Consider some benefits:
- Snapshots/Re-initialization. If you're replicating roughly, say, 5GB of data, it can take a while for that data to be snapshotted and delivered. If all 5GBs of data ends up being snapshotted and then delivered, but you run into a problem with dependencies in your code as part of the same snapshot/publication, then snapshot delivery fails, and you’re back to re-pushing that entire 5GB chunk of data again once you think you’ve addressed the root problem and are ready to try again. Or, in essence, when you bundle data and code in the same publication (with a publication that's highly volatile and frequently runs into issues), then you’re commonly playing a game of hurry-up and wait.

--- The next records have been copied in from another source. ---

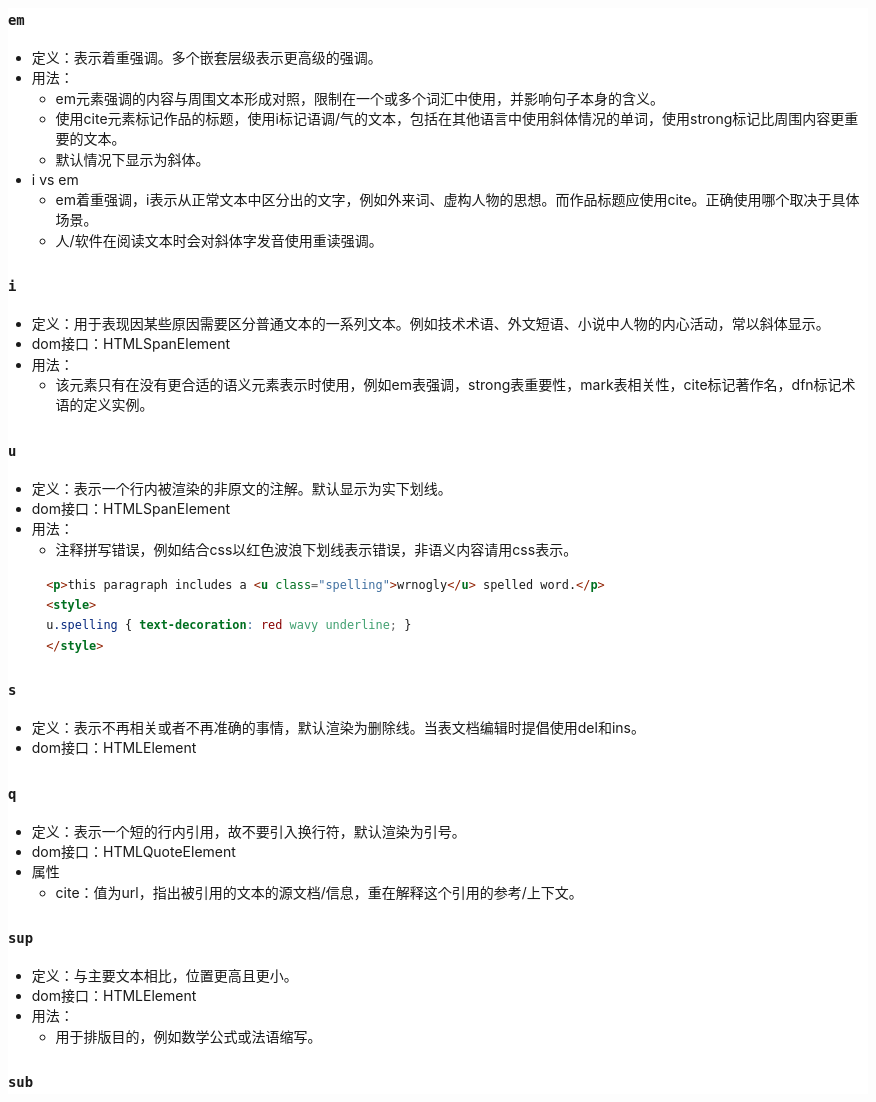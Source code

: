 ### `em`

- 定义：表示着重强调。多个嵌套层级表示更高级的强调。
- 用法：
  - em元素强调的内容与周围文本形成对照，限制在一个或多个词汇中使用，并影响句子本身的含义。
  - 使用cite元素标记作品的标题，使用i标记语调/气的文本，包括在其他语言中使用斜体情况的单词，使用strong标记比周围内容更重要的文本。
  - 默认情况下显示为斜体。
- i vs em
  - em着重强调，i表示从正常文本中区分出的文字，例如外来词、虚构人物的思想。而作品标题应使用cite。正确使用哪个取决于具体场景。
  - 人/软件在阅读文本时会对斜体字发音使用重读强调。

### `i`

- 定义：用于表现因某些原因需要区分普通文本的一系列文本。例如技术术语、外文短语、小说中人物的内心活动，常以斜体显示。
- dom接口：HTMLSpanElement
- 用法：
  - 该元素只有在没有更合适的语义元素表示时使用，例如em表强调，strong表重要性，mark表相关性，cite标记著作名，dfn标记术语的定义实例。

### `u`

- 定义：表示一个行内被渲染的非原文的注解。默认显示为实下划线。
- dom接口：HTMLSpanElement
- 用法：
  - 注释拼写错误，例如结合css以红色波浪下划线表示错误，非语义内容请用css表示。
  ```html
    <p>this paragraph includes a <u class="spelling">wrnogly</u> spelled word.</p>
    <style>
    u.spelling { text-decoration: red wavy underline; }
    </style>
  ```

### `s`

- 定义：表示不再相关或者不再准确的事情，默认渲染为删除线。当表文档编辑时提倡使用del和ins。
- dom接口：HTMLElement

### `q`

- 定义：表示一个短的行内引用，故不要引入换行符，默认渲染为引号。
- dom接口：HTMLQuoteElement
- 属性
  - cite：值为url，指出被引用的文本的源文档/信息，重在解释这个引用的参考/上下文。

### `sup`

- 定义：与主要文本相比，位置更高且更小。
- dom接口：HTMLElement
- 用法：
  - 用于排版目的，例如数学公式或法语缩写。

### `sub`
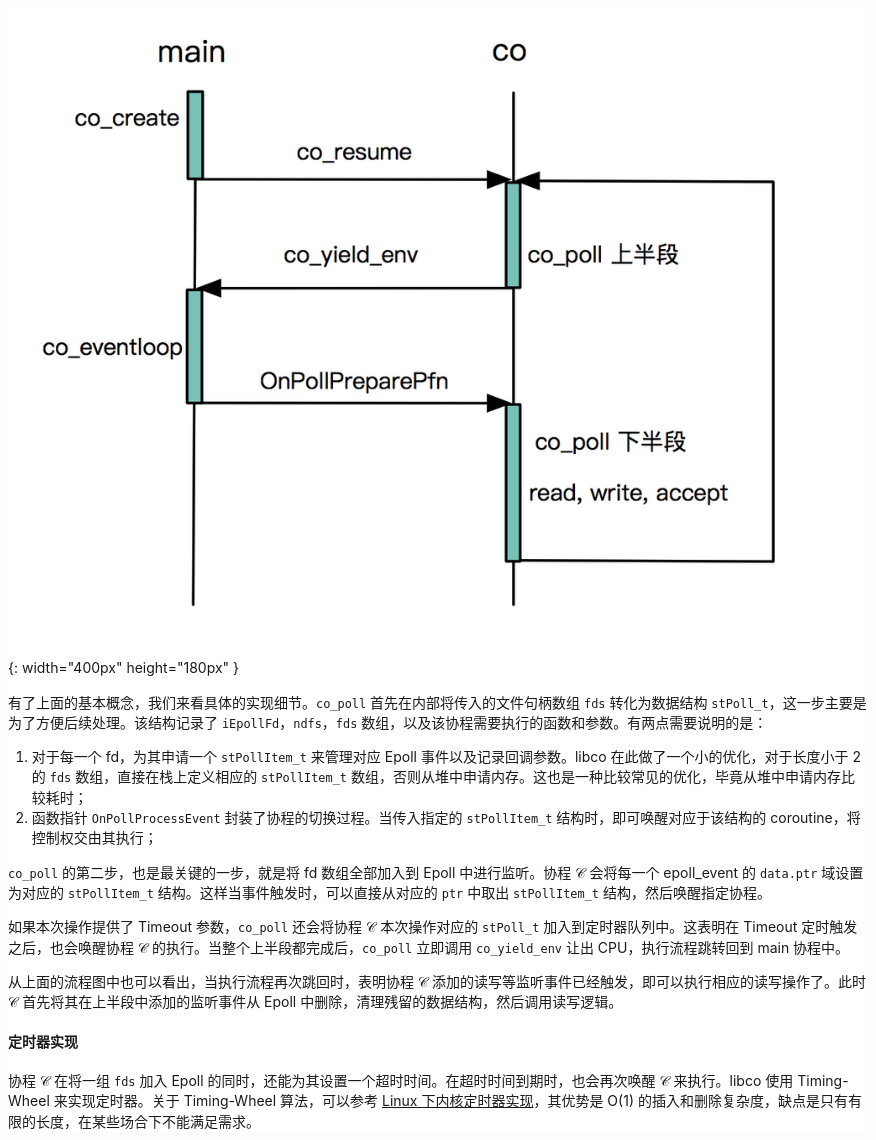 ![](/img/libco_copoll.png){: width="400px" height="180px" }

有了上面的基本概念，我们来看具体的实现细节。`co_poll` 首先在内部将传入的文件句柄数组 `fds` 转化为数据结构 `stPoll_t`，这一步主要是为了方便后续处理。该结构记录了 `iEpollFd`，`ndfs`，`fds` 数组，以及该协程需要执行的函数和参数。有两点需要说明的是：

1. 对于每一个 fd，为其申请一个 `stPollItem_t` 来管理对应 Epoll 事件以及记录回调参数。libco 在此做了一个小的优化，对于长度小于 2 的 `fds` 数组，直接在栈上定义相应的 `stPollItem_t` 数组，否则从堆中申请内存。这也是一种比较常见的优化，毕竟从堆中申请内存比较耗时；
2. 函数指针 `OnPollProcessEvent` 封装了协程的切换过程。当传入指定的 `stPollItem_t` 结构时，即可唤醒对应于该结构的 coroutine，将控制权交由其执行；

`co_poll` 的第二步，也是最关键的一步，就是将 fd 数组全部加入到 Epoll 中进行监听。协程 $\mathcal{C}$ 会将每一个 epoll_event 的 `data.ptr` 域设置为对应的 `stPollItem_t` 结构。这样当事件触发时，可以直接从对应的 `ptr` 中取出 `stPollItem_t` 结构，然后唤醒指定协程。

如果本次操作提供了 Timeout 参数，`co_poll` 还会将协程 $\mathcal{C}$ 本次操作对应的 `stPoll_t` 加入到定时器队列中。这表明在 Timeout 定时触发之后，也会唤醒协程 $\mathcal{C}$ 的执行。当整个上半段都完成后，`co_poll` 立即调用 `co_yield_env` 让出 CPU，执行流程跳转回到 main 协程中。

从上面的流程图中也可以看出，当执行流程再次跳回时，表明协程 $\mathcal{C}$ 添加的读写等监听事件已经触发，即可以执行相应的读写操作了。此时 $\mathcal{C}$ 首先将其在上半段中添加的监听事件从 Epoll 中删除，清理残留的数据结构，然后调用读写逻辑。

#### 定时器实现

协程 $\mathcal{C}$ 在将一组 `fds` 加入 Epoll 的同时，还能为其设置一个超时时间。在超时时间到期时，也会再次唤醒 $\mathcal{C}$ 来执行。libco 使用 Timing-Wheel 来实现定时器。关于 Timing-Wheel 算法，可以参考 [Linux 下内核定时器实现](https://www.ibm.com/developerworks/cn/linux/1308_liuming_linuxtime3/index.html)，其优势是 O(1) 的插入和删除复杂度，缺点是只有有限的长度，在某些场合下不能满足需求。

- Locks. Along the same lines as the benefit listed above, if you’re replicating 5GBs of data and need to snapshot or re-initialize that entire publication just to address problems with dependencies in your code, just remember that snapshot acquire and hold VERY aggressive locks while executing (meaning that you're likely going to run into problems with very ugly contention if you try to snapshot during production hours, or you're going to have to wait until off-peak hours to re-initialize).
- Data is Slow, Code is Quick. The primary benefit of the approach I'm proposing (for scenarios where a single publication ends up being unruly), is that data is slow and time-consuming to replicate while code can typically be replicated in a matter of literally seconds. As such, if you’re routinely (i.e., every month or three—or even more frequently) running into situations where regular code changes and churn either cause full-blown problems with regular replication schedules or (more commonly) where you just need to re-initialize because we all know that replication periodically just 'loses its damned mind'—then having your code in a nice, tidy package that can be replicated in just a minute or so—is a huge benefit when it comes to troubleshooting.
In short, while this technique is CLEARLY not something I’d recommend as a blanket approach to replication, I find—over and over again—the unconventionality of having two publications for unruly databases typically ends up saving HUGE amounts of time over the long haul and makes replication just that much easier to manage.